Ancak, Kadastro Kanunu’nun 28. maddesinde dava dilekçesinde dava sebep ve delillerini bildirmeyen yani dava dilekçesini usulüne uygun şekilde tanzim etmeyen davacının, çıkartılacak meşruhatlı davetiyeye rağmen ilk celseye kadar bu eksiklikleri tamamlamaması halinde davanın açılmamış sayılmasına ve davaya konu taşınmazların tespit gibi tesciline karar verileceği hükmü yer almaktadır. 3402 Sayılı Kadastro Kanunu’nun 36/1, 28 ve 492 Sayılı Harçlar Kanunu’nun 30 ve 32. maddeleri kadastro yargılamasının amacı da dikkate alınmak suretiyle birlikte değerlendirildiğinde Kadastro Mahkemelerinde, eksik harç halinde mahkemece davacı tarafa uygun bir kesin mehil verilmesi, mehle uymamanın neticelerinin davacı tarafa ihtar olunması, verilen mehil içinde harcın yatırılmaması halinde doğrudan davanın açılmamış sayılmasına ve davaya konu taşınmazların tespit gibi tesciline karar verilmesi gerektiği sonucuna varılmaktadır. Somut olayda mahkemece davacı tarafın yatırması gereken nispi peşin harcı eksik ödediği tespit edilmiş ve doğru olarak eksik harcın tamamlanması için duruşmada hazır bulunan davacı vekiline kesin mehil verilmiş, kesin mehil içinde harcın tamamlanmaması halinde “davanın açılmamış sayılmasına ve tespit gibi tescile karar verileceği” ihtar edilmiştir.

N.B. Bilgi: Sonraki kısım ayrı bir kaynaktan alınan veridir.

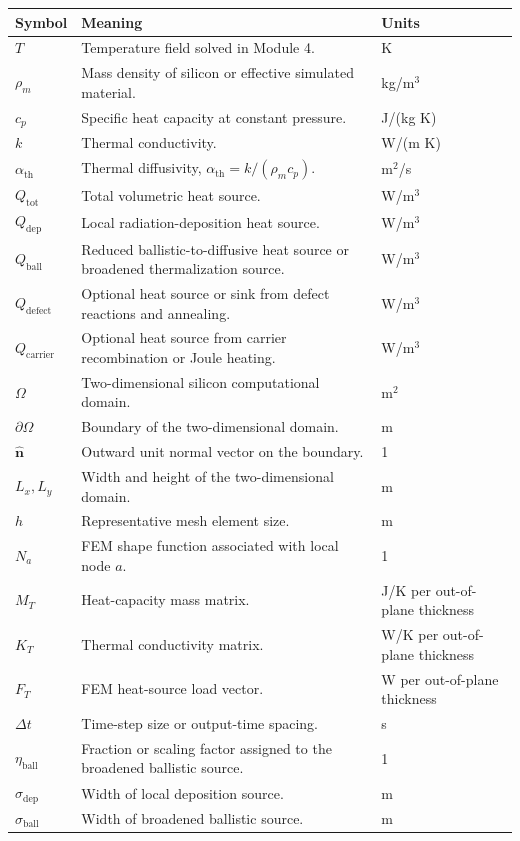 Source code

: \documentclass[11pt]{article}
\newcommand{\Tfield}{T}
\newcommand{\Qtot}{Q_{\mathrm{tot}}}
\newcommand{\Qdep}{Q_{\mathrm{dep}}}
\newcommand{\Qball}{Q_{\mathrm{ball}}}
\newcommand{\Qdef}{Q_{\mathrm{defect}}}
\newcommand{\Qcar}{Q_{\mathrm{carrier}}}
\newcommand{\rhoMass}{\rho_m}
\newcommand{\kth}{k}
\newcommand{\alphath}{\alpha_{\mathrm{th}}}
\newcommand{\OmegaT}{\Omega}
\newcommand{\dt}{\Delta t}
\newcommand{\nunit}{\hat{\mathbf n}}
\begin{document}
\renewcommand{\arraystretch}{1.25}
\begin{longtable}{p{}p{}p{}}
\toprule
\textbf{Symbol} & \textbf{Meaning} & \textbf{Units} \\
\midrule
\endhead
$\Tfield$ & Temperature field solved in Module 4. & K \\
$\rhoMass$ & Mass density of silicon or effective simulated material. & kg/m$^3$ \\
$c_p$ & Specific heat capacity at constant pressure. & J/(kg K) \\
$\kth$ & Thermal conductivity. & W/(m K) \\
$\alphath$ & Thermal diffusivity, $\alphath=\kth/(\rhoMass c_p)$. & m$^2$/s \\
$\Qtot$ & Total volumetric heat source. & W/m$^3$ \\
$\Qdep$ & Local radiation-deposition heat source. & W/m$^3$ \\
$\Qball$ & Reduced ballistic-to-diffusive heat source or broadened thermalization source. & W/m$^3$ \\
$\Qdef$ & Optional heat source or sink from defect reactions and annealing. & W/m$^3$ \\
$\Qcar$ & Optional heat source from carrier recombination or Joule heating. & W/m$^3$ \\
$\OmegaT$ & Two-dimensional silicon computational domain. & m$^2$ \\
$\partial\OmegaT$ & Boundary of the two-dimensional domain. & m \\
$\nunit$ & Outward unit normal vector on the boundary. & 1 \\
$L_x,L_y$ & Width and height of the two-dimensional domain. & m \\
$h$ & Representative mesh element size. & m \\
$N_a$ & FEM shape function associated with local node $a$. & 1 \\
$M_T$ & Heat-capacity mass matrix. & J/K per out-of-plane thickness \\
$K_T$ & Thermal conductivity matrix. & W/K per out-of-plane thickness \\
$F_T$ & FEM heat-source load vector. & W per out-of-plane thickness \\
$\dt$ & Time-step size or output-time spacing. & s \\
$\eta_{\mathrm{ball}}$ & Fraction or scaling factor assigned to the broadened ballistic source. & 1 \\
$\sigma_{\mathrm{dep}}$ & Width of local deposition source. & m \\
$\sigma_{\mathrm{ball}}$ & Width of broadened ballistic source. & m \\
\bottomrule
\end{longtable}
\end{document}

SONUÇ : Bu nedenler ve hükümde gösterilen diğer gerekçelere göre mahkemece oluşturulan hükümde bir isabetsizlik bulunmadığından davacı A. A.’ın yerinde görülmeyen temyiz itirazlarının reddi ile usul ve yasaya uygun olan hükümün ONANMASINA, peşin alınan harcın mahsubu ile geriye kalan 6,85 TL harcın hükmü temyiz eden davacı taraftan alınmasına, 20.06.2011 tarihinde oybirliği ile karar verildi.